Pack Your Bags, We’re Going on A Guilt Trip.
Have you ever felt like this is someone’s motto? Or that you suffer under so much guilt that there is a stack of heavy emotional luggage by your front door?
Guilt is an emotion. It has a specific place in our lives and is appropriate at certain times. Guilt is the feeling we have when we have done something wrong or failed in an obligation.
Feeling guilt is like carrying a heavy suitcase. Once you have this suitcase, you have to carry it wherever you go until you can get rid of it. So, as you can imagine, carrying around guilt is a burdensome task that most of us try to shed quickly, even if it means we welcome another negative emotion like anger, bitterness or resentment.
There are two ways guilt shows up in friendships:
- You use guilt to motivate others.
- You respond to guilt used by others.
Why Does Guilting Work?
Living inside discomfort and awkwardness is very challenging. I question myself, I feel alone, I feel sad and afraid. Knowing that I have upset someone, knowing that someone does not approve of me and what I have chosen, knowing that these feelings won’t go away until I give in…that is why guilting works.
When I put my well-being, my happiness, my self-esteem into my friend’s hand, she becomes responsible for me. Instead of me being responsible for me. So, if I do something she does not like or say “no” to something she asks or wants, the way she responds to me determines what I do next. This means she has more control over the flavor of my mood and my daily happiness than I do (because I gave it to her).
- I change my schedule to accommodate her, otherwise she will be upset.
- I say “yes” to too many activities when I know I do not have the time. I don’t want to argue about it.
- I include a friend on all my activities because she makes me feel guilty if I don’t.
- I don’t say what I really think and feel to avoid feeling guilty about hurting someone’s feelings.
The Removal Of Love, Approval or Affection
Two common responses when someone does not do what we would like for them to do is to remove something they find valuable or attacking the person’s character. So, until my friend says yes to my subtle demand, I might
- withdraw my love, affection or availability from her.
- withdraw my approval so that she questions her actions/decisions.
- put an edge in my voice or become a bit icy so that she feels the coldness of my behavior to her.
- show my disapproval in my facial expressions, nonverbal language (sighs, huffs, raised eye brows, eye rolling).
If I can hurt her enough with my words, then I have succeeded in making her question herself enough so that her “no” turns to a “yes”. My criticism is strong enough to hit her in a spot that makes her feel insecure or disappointing.
- You are so ___________. (forgetful, selfish).

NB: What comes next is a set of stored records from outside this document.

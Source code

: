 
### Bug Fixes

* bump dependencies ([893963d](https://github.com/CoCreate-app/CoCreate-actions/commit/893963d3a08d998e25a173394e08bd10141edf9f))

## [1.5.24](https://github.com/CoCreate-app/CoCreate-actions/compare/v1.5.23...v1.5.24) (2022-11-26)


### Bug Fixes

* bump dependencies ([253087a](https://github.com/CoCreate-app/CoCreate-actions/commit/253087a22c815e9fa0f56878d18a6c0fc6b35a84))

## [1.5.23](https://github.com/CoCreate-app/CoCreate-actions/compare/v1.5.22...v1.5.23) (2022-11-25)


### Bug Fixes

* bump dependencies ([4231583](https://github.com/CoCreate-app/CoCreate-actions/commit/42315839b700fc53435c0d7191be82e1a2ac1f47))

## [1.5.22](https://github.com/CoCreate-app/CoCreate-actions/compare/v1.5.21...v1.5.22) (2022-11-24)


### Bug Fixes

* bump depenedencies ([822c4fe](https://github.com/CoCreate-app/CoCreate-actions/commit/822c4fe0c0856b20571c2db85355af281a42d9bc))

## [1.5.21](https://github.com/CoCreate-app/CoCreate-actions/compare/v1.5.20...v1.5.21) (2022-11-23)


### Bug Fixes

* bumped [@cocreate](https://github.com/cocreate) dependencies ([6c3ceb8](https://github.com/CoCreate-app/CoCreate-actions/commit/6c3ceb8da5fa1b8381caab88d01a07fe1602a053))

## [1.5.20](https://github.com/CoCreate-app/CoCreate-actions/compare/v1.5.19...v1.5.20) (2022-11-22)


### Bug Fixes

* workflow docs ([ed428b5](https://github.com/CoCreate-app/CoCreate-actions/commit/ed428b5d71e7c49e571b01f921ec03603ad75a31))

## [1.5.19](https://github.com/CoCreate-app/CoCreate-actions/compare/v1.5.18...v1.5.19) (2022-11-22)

Dealing With A Guilting Friend
It is easy to fall prey to guilt so that I can find quick relief from being alone, shunned, emotionally punished, shamed or hurt. However, there is a cost to my giving in, a high cost.

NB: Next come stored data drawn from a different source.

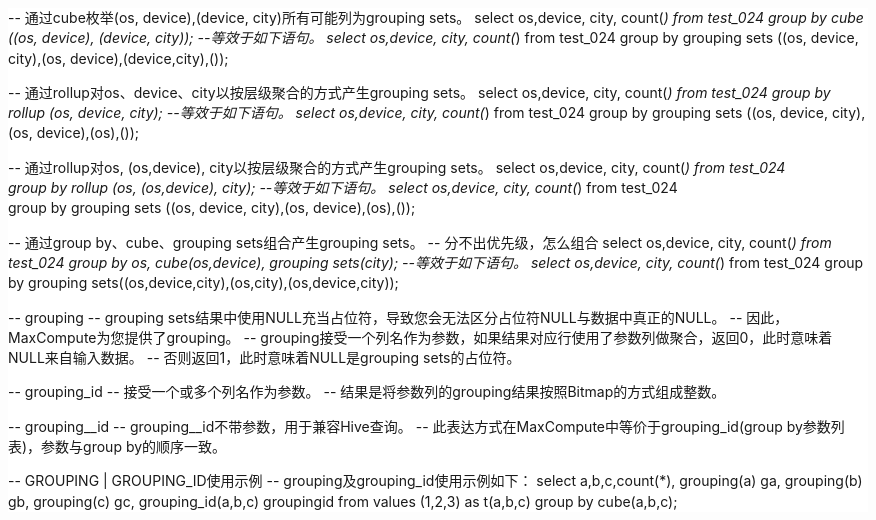 -- 通过cube枚举(os, device),(device, city)所有可能列为grouping sets。
select os,device, city, count(*)
from test_024
group by cube ((os, device), (device, city));
--等效于如下语句。
select os,device, city, count(*)
from test_024
group by grouping sets ((os, device, city),(os, device),(device,city),());

-- 通过rollup对os、device、city以按层级聚合的方式产生grouping sets。
select os,device, city, count(*)
from test_024
group by rollup (os, device, city);
--等效于如下语句。
select os,device, city, count(*)
from test_024
group by grouping sets ((os, device, city),(os, device),(os),());

-- 通过rollup对os, (os,device), city以按层级聚合的方式产生grouping sets。
select os,device, city, count(*)
from test_024  
group by rollup (os, (os,device), city);
--等效于如下语句。
select os,device, city, count(*)
from test_024  
group by grouping sets ((os, device, city),(os, device),(os),());

-- 通过group by、cube、grouping sets组合产生grouping sets。
-- 分不出优先级，怎么组合
select os,device, city, count(*)
from test_024
group by os, cube(os,device), grouping sets(city);
--等效于如下语句。
select os,device, city, count(*)
from test_024
group by grouping sets((os,device,city),(os,city),(os,device,city));

-- grouping
-- grouping sets结果中使用NULL充当占位符，导致您会无法区分占位符NULL与数据中真正的NULL。
-- 因此，MaxCompute为您提供了grouping。
-- grouping接受一个列名作为参数，如果结果对应行使用了参数列做聚合，返回0，此时意味着NULL来自输入数据。
-- 否则返回1，此时意味着NULL是grouping sets的占位符。

-- grouping_id
-- 接受一个或多个列名作为参数。
-- 结果是将参数列的grouping结果按照Bitmap的方式组成整数。

-- grouping__id
-- grouping__id不带参数，用于兼容Hive查询。
-- 此表达方式在MaxCompute中等价于grouping_id(group by参数列表)，参数与group by的顺序一致。


-- GROUPING | GROUPING_ID使用示例
-- grouping及grouping_id使用示例如下：
select a,b,c,count(*),
grouping(a) ga, grouping(b) gb, grouping(c) gc, grouping_id(a,b,c) groupingid
from values (1,2,3) as t(a,b,c)
group by cube(a,b,c);
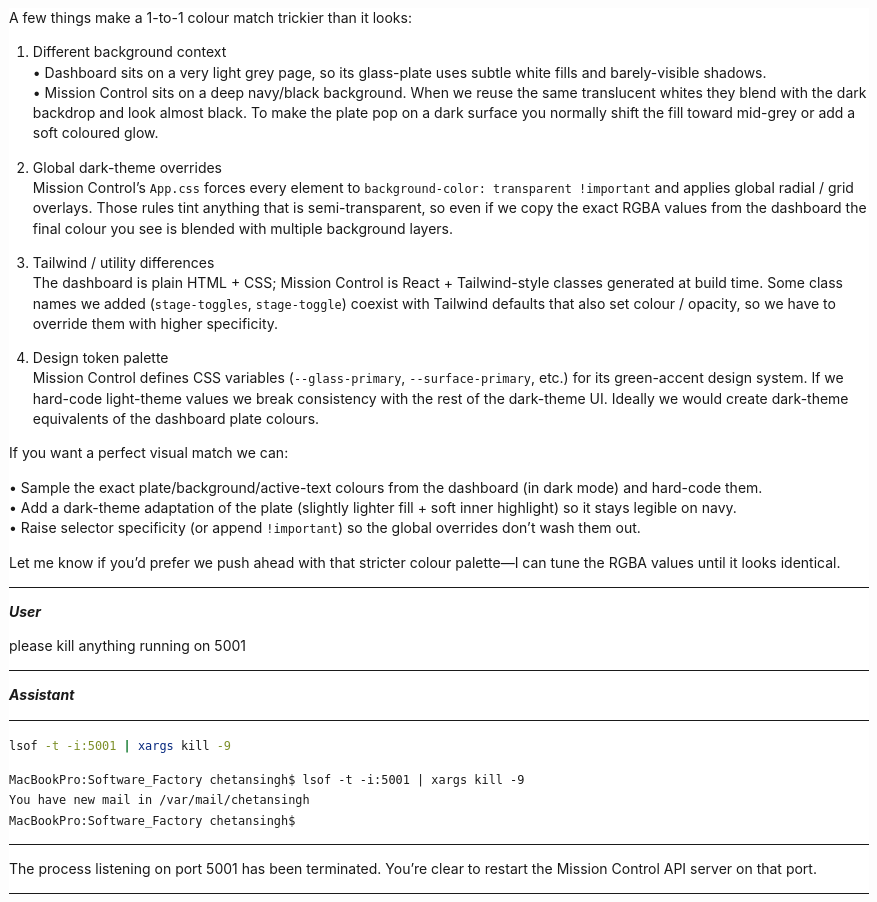 A few things make a 1-to-1 colour match trickier than it looks:

1. Different background context  
   • Dashboard sits on a very light grey page, so its glass-plate uses subtle white fills and barely-visible shadows.  
   • Mission Control sits on a deep navy/black background. When we reuse the same translucent whites they blend with the dark backdrop and look almost black. To make the plate pop on a dark surface you normally shift the fill toward mid-grey or add a soft coloured glow.

2. Global dark-theme overrides  
   Mission Control’s `App.css` forces every element to `background-color: transparent !important` and applies global radial / grid overlays. Those rules tint anything that is semi-transparent, so even if we copy the exact RGBA values from the dashboard the final colour you see is blended with multiple background layers.

3. Tailwind / utility differences  
   The dashboard is plain HTML + CSS; Mission Control is React + Tailwind-style classes generated at build time. Some class names we added (`stage-toggles`, `stage-toggle`) coexist with Tailwind defaults that also set colour / opacity, so we have to override them with higher specificity.

4. Design token palette  
   Mission Control defines CSS variables (`--glass-primary`, `--surface-primary`, etc.) for its green-accent design system. If we hard-code light-theme values we break consistency with the rest of the dark-theme UI. Ideally we would create dark-theme equivalents of the dashboard plate colours.

If you want a perfect visual match we can:

• Sample the exact plate/background/active-text colours from the dashboard (in dark mode) and hard-code them.  
• Add a dark-theme adaptation of the plate (slightly lighter fill + soft inner highlight) so it stays legible on navy.  
• Raise selector specificity (or append `!important`) so the global overrides don’t wash them out.

Let me know if you’d prefer we push ahead with that stricter colour palette—I can tune the RGBA values until it looks identical.

---

_**User**_

please kill anything running on 5001 

---

_**Assistant**_



---

```bash
lsof -t -i:5001 | xargs kill -9
```

```
MacBookPro:Software_Factory chetansingh$ lsof -t -i:5001 | xargs kill -9
You have new mail in /var/mail/chetansingh
MacBookPro:Software_Factory chetansingh$
```

---

The process listening on port 5001 has been terminated. You’re clear to restart the Mission Control API server on that port.

---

When I give in and act out of guilt, I give small parts of myself away to this person. Inside, my heart and my spirit lose stability because I have not stuck to my no, my instincts, my own wants, desires, beliefs – I have set those aside to avoid feeling guilty. So I gain relief from guilt, but forfeit self-respect.
There are a few things to do within a friendship like this:
- Practice. The more you practice handling difficult feelings while honoring who you are, the easier it gets. You also become more aware of when guilt and manipulation are used to get you to do what someone else wants.
- Make sure you have healthy friends that encourage honesty and balance in a relationship. A friendship like this allows each person to speak their honest thoughts and works with a “No” answer.
- Honestly evaluate this friendship. Without honesty and balance, is this really a friendship? Is this a place you feel honored, encouraged and accepted?
- Be aware of where you falter. We all have weak moments and give in to being guilted. Review the situation, have someone to talk to that can support you as you practice.
- Confront. We grimace at this and the discomfort it can bring, but talking to your friend is one way to keep the relationship honest.
The Lighter Suitcase
To take responsibility for my own okay-ness is a bigger task than most people think. It means that I do not use guilt to motivate people to take care of me, but that I accept who and what they are right at that moment. Even if I disagree or wish I could get my way, even if they withdraw their love or approval, I hold onto who I am. This is hard and often challenges me to actively withstand someone being unhappy or disapproving.
When I am not “for sale” and there is no haggling over my choices, I am free to be responsible for my own happiness. I do not give anyone else the responsibility of keeping me happy, secure, whole. My own actions help me lighten the load in my friendships, allowing me to be me, you to be you in a space full of safety, openness, goodness, forgiveness and acceptance.